## [Records from a data collection]
----

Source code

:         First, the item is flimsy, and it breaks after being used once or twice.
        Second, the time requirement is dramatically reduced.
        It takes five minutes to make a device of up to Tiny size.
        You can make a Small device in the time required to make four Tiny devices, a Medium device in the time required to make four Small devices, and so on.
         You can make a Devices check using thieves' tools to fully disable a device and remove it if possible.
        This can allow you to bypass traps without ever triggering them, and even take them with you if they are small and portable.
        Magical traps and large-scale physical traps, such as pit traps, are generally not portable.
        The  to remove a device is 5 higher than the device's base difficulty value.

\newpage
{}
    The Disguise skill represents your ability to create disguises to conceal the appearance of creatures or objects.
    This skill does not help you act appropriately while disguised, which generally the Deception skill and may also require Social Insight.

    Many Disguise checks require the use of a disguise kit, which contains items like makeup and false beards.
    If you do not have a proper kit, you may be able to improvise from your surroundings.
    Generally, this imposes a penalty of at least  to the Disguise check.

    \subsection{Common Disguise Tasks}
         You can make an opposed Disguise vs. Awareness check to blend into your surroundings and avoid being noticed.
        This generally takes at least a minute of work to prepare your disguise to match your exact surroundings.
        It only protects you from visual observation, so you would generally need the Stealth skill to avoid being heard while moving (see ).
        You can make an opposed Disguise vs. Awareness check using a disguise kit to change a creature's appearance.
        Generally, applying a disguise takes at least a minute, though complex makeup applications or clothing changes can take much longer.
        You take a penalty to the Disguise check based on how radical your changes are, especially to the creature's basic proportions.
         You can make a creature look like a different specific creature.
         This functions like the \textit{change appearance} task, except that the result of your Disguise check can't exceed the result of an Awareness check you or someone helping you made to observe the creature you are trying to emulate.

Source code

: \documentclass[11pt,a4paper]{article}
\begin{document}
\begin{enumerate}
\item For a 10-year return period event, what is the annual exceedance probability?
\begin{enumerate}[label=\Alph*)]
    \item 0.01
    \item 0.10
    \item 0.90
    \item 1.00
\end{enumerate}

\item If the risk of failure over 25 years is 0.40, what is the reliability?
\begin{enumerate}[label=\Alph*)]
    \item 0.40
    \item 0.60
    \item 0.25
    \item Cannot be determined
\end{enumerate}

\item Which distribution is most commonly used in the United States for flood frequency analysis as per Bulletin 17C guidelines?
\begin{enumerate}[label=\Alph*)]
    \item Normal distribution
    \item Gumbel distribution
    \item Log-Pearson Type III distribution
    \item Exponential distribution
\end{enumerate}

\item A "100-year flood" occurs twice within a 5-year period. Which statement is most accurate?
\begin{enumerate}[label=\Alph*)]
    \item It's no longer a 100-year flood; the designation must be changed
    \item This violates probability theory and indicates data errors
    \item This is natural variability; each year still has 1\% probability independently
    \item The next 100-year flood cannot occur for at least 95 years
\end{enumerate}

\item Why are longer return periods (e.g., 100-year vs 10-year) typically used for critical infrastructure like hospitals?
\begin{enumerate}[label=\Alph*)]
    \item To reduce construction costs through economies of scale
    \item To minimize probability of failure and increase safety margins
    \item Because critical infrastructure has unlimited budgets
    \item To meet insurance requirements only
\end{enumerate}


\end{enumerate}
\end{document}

----

## [What to work on]
The required answer is each line of the entries containing the string "changes".

## [Answer area]
        Generally, applying a disguise takes at least a minute, though complex makeup applications or clothing changes can take much longer.
        You take a penalty to the Disguise check based on how radical your changes are, especially to the creature's basic proportions.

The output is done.